When people think of dance injuries, the mind often automatically goes to a setting of a ballet barre or stage show. Sometimes dance injuries happen in the social dance arena as well. For the purposes of this article, the term social dance will be defined as a dance style that requires at least 2 people that are moving in a coordinated pattern. There is usually a lead and follow role in these dance styles. These styles are most commonly known as, but are not exclusive to, ballroom dances. They can include Salsa, Mambo, Bachata, Swing, Argentine Tango, Brazilian Zouk, Kizomba, and Waltz, along with many more.
While dancing may sometimes look very simple or easy, be sure to learn your technique. This is something necessary to keep from injuring yourself, but also to keep from injuring your partner. Your only source of learning a dance move should not be from a YouTube video. Find an instructor and practice it with an actual partner. Get feedback from partners and instructors.
Part of technique is knowing that it is everybody’s personal responsibility to find their own axis and stay on it unless a specific dance move requires the axis to be altered. By not being in control and not being on your axis, you are depending on your partner to hold you up and balance you, which can lead to both parties getting injured.
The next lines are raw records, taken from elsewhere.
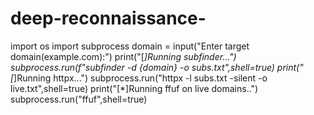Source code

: # deep-reconnaissance-

import os 
import subprocess
domain = input("Enter target domain(example.com):")
print("[*]Running subfinder...")
subprocess.run(f"subfinder -d {domain} -o subs.txt",shell=true)
print("[*]Running httpx...")
subprocess.run("httpx -l subs.txt -silent -o live.txt",shell=true)
print("[*]Running ffuf on live domains..")
subprocess.run("ffuf",shell=true)

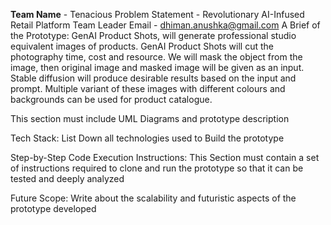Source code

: **Team Name** - Tenacious
Problem Statement - Revolutionary AI-Infused Retail Platform
Team Leader Email - dhiman.anushka@gmail.com
A Brief of the Prototype:
GenAI Product Shots, will generate professional studio equivalent images of products.
GenAI Product Shots will cut the photography time, cost and resource.
We will mask the object from the image, then original image and masked image will be given as an input.
Stable diffusion will produce desirable results based on the input and prompt.
Multiple variant of these images with different colours and backgrounds can be used for product catalogue.

This section must include UML Diagrams and prototype description

Tech Stack:
List Down all technologies used to Build the prototype

Step-by-Step Code Execution Instructions:
This Section must contain a set of instructions required to clone and run the prototype so that it can be tested and deeply analyzed

Future Scope:
Write about the scalability and futuristic aspects of the prototype developed
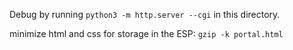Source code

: Debug by running `python3 -m http.server --cgi` in this directory.


minimize html and css for storage in the ESP:
`gzip -k portal.html`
Know your limitations for your safety and for that of your partner. Proper lessons in technique and foundations along with practice will assist in helping people stay safe.
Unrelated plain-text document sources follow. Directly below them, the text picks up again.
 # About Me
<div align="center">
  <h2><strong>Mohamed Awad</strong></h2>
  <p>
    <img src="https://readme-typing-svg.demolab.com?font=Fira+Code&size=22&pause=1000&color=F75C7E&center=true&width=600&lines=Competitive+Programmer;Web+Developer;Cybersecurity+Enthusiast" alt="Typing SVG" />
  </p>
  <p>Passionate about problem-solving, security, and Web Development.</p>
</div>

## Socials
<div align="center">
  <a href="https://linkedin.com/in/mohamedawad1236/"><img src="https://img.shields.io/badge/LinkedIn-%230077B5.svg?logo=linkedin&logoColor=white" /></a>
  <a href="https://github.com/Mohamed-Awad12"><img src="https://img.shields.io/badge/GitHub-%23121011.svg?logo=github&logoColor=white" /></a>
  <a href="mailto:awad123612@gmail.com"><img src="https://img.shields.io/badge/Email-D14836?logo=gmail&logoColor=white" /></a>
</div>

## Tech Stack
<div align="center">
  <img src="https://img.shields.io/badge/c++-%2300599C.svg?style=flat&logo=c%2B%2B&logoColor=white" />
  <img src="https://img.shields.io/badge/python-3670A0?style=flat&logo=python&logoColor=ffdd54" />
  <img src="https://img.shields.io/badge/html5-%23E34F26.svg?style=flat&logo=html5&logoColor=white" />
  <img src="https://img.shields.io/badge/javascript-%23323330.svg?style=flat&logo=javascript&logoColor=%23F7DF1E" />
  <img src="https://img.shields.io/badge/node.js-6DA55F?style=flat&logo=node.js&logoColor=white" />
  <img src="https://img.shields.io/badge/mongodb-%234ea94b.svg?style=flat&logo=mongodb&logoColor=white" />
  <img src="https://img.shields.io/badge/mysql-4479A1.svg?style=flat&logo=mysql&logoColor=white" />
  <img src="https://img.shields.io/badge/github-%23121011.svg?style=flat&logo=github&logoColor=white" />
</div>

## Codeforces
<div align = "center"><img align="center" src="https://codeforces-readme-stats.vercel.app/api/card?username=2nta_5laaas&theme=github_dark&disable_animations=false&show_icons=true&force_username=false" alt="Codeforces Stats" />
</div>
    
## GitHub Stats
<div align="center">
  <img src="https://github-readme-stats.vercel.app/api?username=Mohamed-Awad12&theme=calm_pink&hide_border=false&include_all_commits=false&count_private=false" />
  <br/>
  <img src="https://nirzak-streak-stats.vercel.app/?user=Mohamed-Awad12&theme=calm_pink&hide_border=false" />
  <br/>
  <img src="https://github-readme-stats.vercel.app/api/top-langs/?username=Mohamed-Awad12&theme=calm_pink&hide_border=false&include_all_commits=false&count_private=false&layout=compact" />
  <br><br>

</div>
Find out what the location is like where you will be dancing. Flooring can vary from ballroom wood, studio marley, to whatever a sports bar has to offer, or you could be dancing outside on concrete. With that said, know what shoes will work best. Those that may be comfortable dancing in tango style high heels in a ballroom may need to switch to a ballroom sneaker or flat shoe if they have found themselves at an outdoor venue.
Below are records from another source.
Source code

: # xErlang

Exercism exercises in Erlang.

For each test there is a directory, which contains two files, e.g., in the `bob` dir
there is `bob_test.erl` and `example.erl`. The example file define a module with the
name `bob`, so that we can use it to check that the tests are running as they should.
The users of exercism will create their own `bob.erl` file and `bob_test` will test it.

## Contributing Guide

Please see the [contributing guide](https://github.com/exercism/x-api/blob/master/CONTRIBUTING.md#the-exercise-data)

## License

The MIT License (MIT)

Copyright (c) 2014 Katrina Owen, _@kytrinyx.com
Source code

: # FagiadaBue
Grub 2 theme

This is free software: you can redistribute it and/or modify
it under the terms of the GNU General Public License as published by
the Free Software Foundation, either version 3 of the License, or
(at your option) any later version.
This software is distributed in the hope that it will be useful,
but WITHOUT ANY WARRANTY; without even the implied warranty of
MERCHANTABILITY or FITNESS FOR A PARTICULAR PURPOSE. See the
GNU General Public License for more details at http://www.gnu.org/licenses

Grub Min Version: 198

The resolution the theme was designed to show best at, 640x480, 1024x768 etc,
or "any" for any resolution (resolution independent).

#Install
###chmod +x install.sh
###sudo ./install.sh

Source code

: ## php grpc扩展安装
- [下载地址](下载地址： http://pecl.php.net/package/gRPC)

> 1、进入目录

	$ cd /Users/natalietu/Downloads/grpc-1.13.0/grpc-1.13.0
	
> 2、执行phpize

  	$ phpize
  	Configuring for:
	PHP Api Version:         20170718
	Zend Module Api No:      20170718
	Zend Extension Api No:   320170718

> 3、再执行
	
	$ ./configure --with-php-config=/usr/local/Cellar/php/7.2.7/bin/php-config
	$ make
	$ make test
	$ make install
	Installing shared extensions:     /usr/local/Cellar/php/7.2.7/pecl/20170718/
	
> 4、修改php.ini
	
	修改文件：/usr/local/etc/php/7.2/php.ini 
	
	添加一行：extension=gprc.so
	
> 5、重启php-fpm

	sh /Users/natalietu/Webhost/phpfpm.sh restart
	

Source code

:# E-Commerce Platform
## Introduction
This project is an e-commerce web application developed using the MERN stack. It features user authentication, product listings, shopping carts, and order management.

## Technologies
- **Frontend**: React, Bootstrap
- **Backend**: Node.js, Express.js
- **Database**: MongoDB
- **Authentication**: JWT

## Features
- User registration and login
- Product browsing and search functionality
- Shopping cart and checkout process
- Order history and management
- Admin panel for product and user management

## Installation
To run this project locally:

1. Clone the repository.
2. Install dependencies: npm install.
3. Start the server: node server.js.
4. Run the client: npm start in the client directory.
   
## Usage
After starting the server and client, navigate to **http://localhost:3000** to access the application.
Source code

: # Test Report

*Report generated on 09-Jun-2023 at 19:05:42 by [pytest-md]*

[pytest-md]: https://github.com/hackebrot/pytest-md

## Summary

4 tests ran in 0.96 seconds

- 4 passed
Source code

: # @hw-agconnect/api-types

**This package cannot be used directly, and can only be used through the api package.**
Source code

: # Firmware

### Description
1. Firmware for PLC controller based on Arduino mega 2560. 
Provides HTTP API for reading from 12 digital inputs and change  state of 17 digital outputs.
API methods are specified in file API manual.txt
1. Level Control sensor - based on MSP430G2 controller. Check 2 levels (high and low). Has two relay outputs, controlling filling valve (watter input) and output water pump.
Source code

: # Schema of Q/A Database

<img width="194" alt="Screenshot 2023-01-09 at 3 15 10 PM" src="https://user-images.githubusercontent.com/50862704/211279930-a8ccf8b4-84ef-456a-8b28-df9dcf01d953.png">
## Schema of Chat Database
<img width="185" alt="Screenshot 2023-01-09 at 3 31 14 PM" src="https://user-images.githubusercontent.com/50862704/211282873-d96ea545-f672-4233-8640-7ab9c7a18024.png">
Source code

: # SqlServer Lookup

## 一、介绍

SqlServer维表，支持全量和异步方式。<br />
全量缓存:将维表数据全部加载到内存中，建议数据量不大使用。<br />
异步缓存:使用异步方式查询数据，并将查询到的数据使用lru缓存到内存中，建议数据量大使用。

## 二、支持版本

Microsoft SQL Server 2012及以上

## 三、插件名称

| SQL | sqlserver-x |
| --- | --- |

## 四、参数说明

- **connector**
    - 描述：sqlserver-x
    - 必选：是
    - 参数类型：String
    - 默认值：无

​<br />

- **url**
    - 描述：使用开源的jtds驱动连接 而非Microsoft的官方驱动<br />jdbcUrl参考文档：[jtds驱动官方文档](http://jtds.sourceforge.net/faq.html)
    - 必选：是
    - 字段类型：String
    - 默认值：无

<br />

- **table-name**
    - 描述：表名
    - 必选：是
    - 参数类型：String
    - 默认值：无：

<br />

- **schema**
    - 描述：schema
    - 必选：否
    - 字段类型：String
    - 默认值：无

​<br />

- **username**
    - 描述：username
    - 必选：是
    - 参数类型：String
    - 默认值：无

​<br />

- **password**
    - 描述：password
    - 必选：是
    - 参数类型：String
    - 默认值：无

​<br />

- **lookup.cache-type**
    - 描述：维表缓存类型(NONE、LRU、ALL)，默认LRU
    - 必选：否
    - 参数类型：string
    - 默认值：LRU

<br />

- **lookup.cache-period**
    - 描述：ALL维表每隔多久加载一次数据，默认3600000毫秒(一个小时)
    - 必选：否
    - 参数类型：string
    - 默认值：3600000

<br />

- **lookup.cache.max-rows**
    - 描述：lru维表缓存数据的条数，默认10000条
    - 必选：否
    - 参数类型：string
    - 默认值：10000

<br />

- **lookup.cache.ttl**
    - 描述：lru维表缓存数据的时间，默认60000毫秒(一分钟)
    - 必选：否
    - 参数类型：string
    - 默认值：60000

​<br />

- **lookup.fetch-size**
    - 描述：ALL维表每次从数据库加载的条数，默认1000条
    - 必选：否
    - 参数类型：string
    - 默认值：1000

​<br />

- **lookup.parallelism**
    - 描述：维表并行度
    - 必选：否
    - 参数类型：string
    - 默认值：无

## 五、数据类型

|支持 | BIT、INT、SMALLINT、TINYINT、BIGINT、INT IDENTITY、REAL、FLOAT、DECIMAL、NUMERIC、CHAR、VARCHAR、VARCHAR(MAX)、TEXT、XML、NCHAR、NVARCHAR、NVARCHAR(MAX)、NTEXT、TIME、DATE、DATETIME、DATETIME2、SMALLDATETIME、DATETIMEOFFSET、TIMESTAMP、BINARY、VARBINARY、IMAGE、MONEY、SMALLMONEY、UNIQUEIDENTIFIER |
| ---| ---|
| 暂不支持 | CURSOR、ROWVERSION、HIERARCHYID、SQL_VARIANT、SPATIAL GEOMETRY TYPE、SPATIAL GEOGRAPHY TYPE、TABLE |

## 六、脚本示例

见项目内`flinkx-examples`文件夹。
Another way to be prepared is to make sure that you are well hydrated. Make sure that your water consumption during the day is regular and that you are drinking water during your social dancing events.
Lastly, warm yourself up. Take your first few dances slowly and recognize that you may need a warm up dance. As a lead or follow, it is completely okay to tell your partner that you will be taking it easy for a song or two to get warmed up.
Some may say that this means to use caution, but I think that sounds too negative. Check out the space that you are dancing in. There may be hazards in the form of water spills, chairs or tables, wiring, or uneven patches in the ground for electric outlets.
While you are resting, observe other dancers. If you are a follow and notice a leader that you have never danced with who may seem too aggressive or who may appear to be constantly leading their partner into harms way, be sure to keep that in mind. “Traffic accidents” can and do happen on the dance floor if the leader doesn’t pay attention. Even worse, in the case of a style like Brazilian zouk, a concussion can happen. You may need to decline a dance with a particular leader if they ask. The same goes for the leads watching followers. A follower’s job is to remain light and they are responsible for being on their axis, being in control of their own body and bodyweight.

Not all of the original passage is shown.